VST audio input values completely different to those in Matlab - c++

Apologies if this sounds like a stupid question, I'm relatively new to VST development. I'm trying to build a plugin using the JUCE framework and I'm currently trying to test it with a sine wave .wav file. When I open the .wav file in Audacity it tells me it's 44100Hz and it's a 32 bit float. When I load this same file into matlab the first three samples are something like 0.00, 0.0443, 0.0884... However, when I put the same file into Ableton and Reaper, and try to step through the code I find the first three samples of the same file are 0.00000000, 0.00012068315, 0.00048156900... I see this when I peak into the memory in VS and look at it in 32 bit floating point view. Why are my sample values so much smaller?
My problem is that I need the audio to have the same sample values as they are in Matlab for my algorithm to work. Obviously there's a conversion happening that I have no control of. Can anyone shed any light on this problem and how I should go about fixing it. It looks like a scaling problem maybe. Ableton is being run in 32-bit mode and my VST is being compiled as 32-bit.

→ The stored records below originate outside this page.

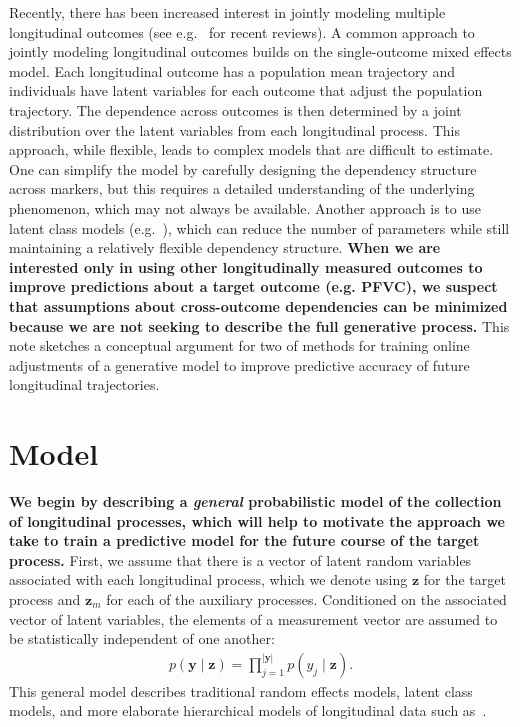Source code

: \documentclass[12pt]{article}
\newcommand{\given}{\mid}
\begin{document}
Recently, there has been increased interest in jointly modeling multiple longitudinal outcomes (see e.g.~\cite{Verbeke2014-cs,Fieuws2007-qo} for recent reviews). A common approach to jointly modeling longitudinal outcomes builds on the single-outcome mixed effects model. Each longitudinal outcome has a population mean trajectory and individuals have latent variables for each outcome that adjust the population trajectory. The dependence across outcomes is then determined by a joint distribution over the latent variables from each longitudinal process. This approach, while flexible, leads to complex models that are difficult to estimate. One can simplify the model by carefully designing the dependency structure across markers, but this requires a detailed understanding of the underlying phenomenon, which may not always be available. Another approach is to use latent class models (e.g.~\cite{Putter2008-gx}), which can reduce the number of parameters while still maintaining a relatively flexible dependency structure. \textbf{When we are interested only in using other longitudinally measured outcomes to improve predictions about a target outcome (e.g. PFVC), we suspect that assumptions about cross-outcome dependencies can be minimized because we are not seeking to describe the full generative process.} This note sketches a conceptual argument for two of methods for training online adjustments of a generative model to improve predictive accuracy of future longitudinal trajectories. 

\section{Model}

\textbf{We begin by describing a \emph{general} probabilistic model of the collection of longitudinal processes, which will help to motivate the approach we take to train a predictive model for the future course of the target process.} First, we assume that there is a vector of latent random variables associated with each longitudinal process, which we denote using $\bm{z}$ for the target process and $\bm{z}_m$ for each of the auxiliary processes. Conditioned on the associated vector of latent variables, the elements of a measurement vector are assumed to be statistically independent of one another:
\begin{align}
p(\bm{y} \given \bm{z}) = \prod_{j=1}^{|\bm{y}|} p( y_j \given \bm{z} ).
\end{align}
This general model describes traditional random effects models, latent class models, and more elaborate hierarchical models of longitudinal data such as~\cite{Schulam2015-ah}.
\end{document}
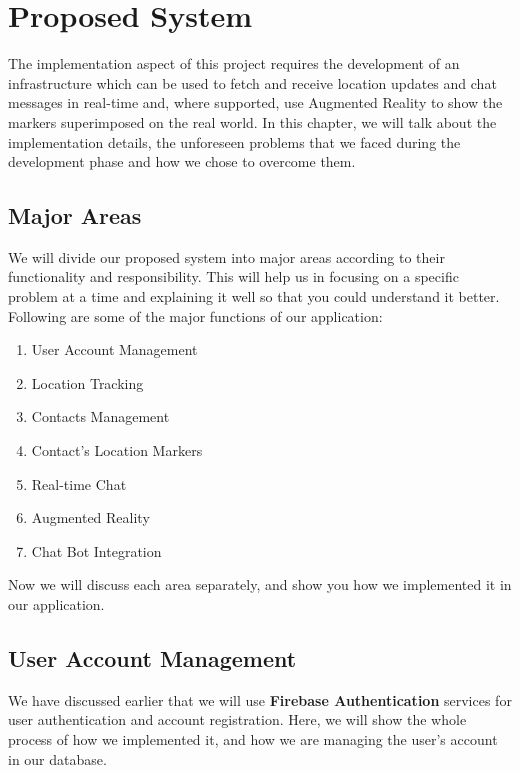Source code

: \chapter{Proposed System} 
\label{chap3}

The implementation aspect of this project requires the development of an infrastructure which can be used to fetch and receive location updates and chat messages in real-time and, where supported, use Augmented Reality to show the markers superimposed on the real world. In this chapter, we will talk about the implementation details, the unforeseen problems that we faced during the development phase and how we chose to overcome them. 

\section{Major Areas}
We will divide our proposed system into major areas according to their functionality and responsibility. This will help us in focusing on a specific problem at a time and explaining it well so that you could understand it better. Following are some of the major functions of our application: 
\begin{enumerate}
    \item User Account Management
    \item Location Tracking
    \item Contacts Management
    \item Contact's Location Markers
    \item Real-time Chat
    \item Augmented Reality
    \item Chat Bot Integration
\end{enumerate}

Now we will discuss each area separately, and show you how we implemented it in our application.

\section{User Account Management}
We have discussed earlier that we will use \textbf{Firebase Authentication} services for user authentication and account registration. Here, we will show the whole process of how we implemented it, and how we are managing the user's account in our database.

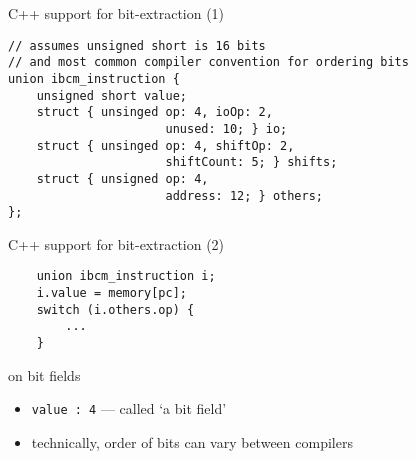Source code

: \begin{frame}[fragile,label=cSupport1]{C++ support for bit-extraction (1)}
\begin{lstlisting}
// assumes unsigned short is 16 bits
// and most common compiler convention for ordering bits
union ibcm_instruction {
    unsigned short value;
    struct { unsinged op: 4, ioOp: 2,   
                      unused: 10; } io;
    struct { unsinged op: 4, shiftOp: 2,
                      shiftCount: 5; } shifts;
    struct { unsigned op: 4,
                      address: 12; } others;
};
\end{lstlisting}
\end{frame}

\begin{frame}[fragile,label=cSupport2]{C++ support for bit-extraction (2)}
\begin{lstlisting}
    union ibcm_instruction i;
    i.value = memory[pc];
    switch (i.others.op) {
        ...
    }
\end{lstlisting}
\end{frame}

\begin{frame}{on bit fields}
\begin{itemize}
\item \texttt{value : 4} --- called `a bit field'
\item technically, order of bits can vary between compilers
\end{itemize}
\end{frame}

I can also provide more samples if that helps.
Thanks

The problem is because Ableton and Reaper were converting the 32 bit audio to 16 bit audio. I was able to check this by loading the sine.wav into Ableton and export it at 16bit. I then loaded the file into Matlab and got the smaller samples like above. My next problem is to figure out a way to convert the 16bit audio to 32bit audio within the VST.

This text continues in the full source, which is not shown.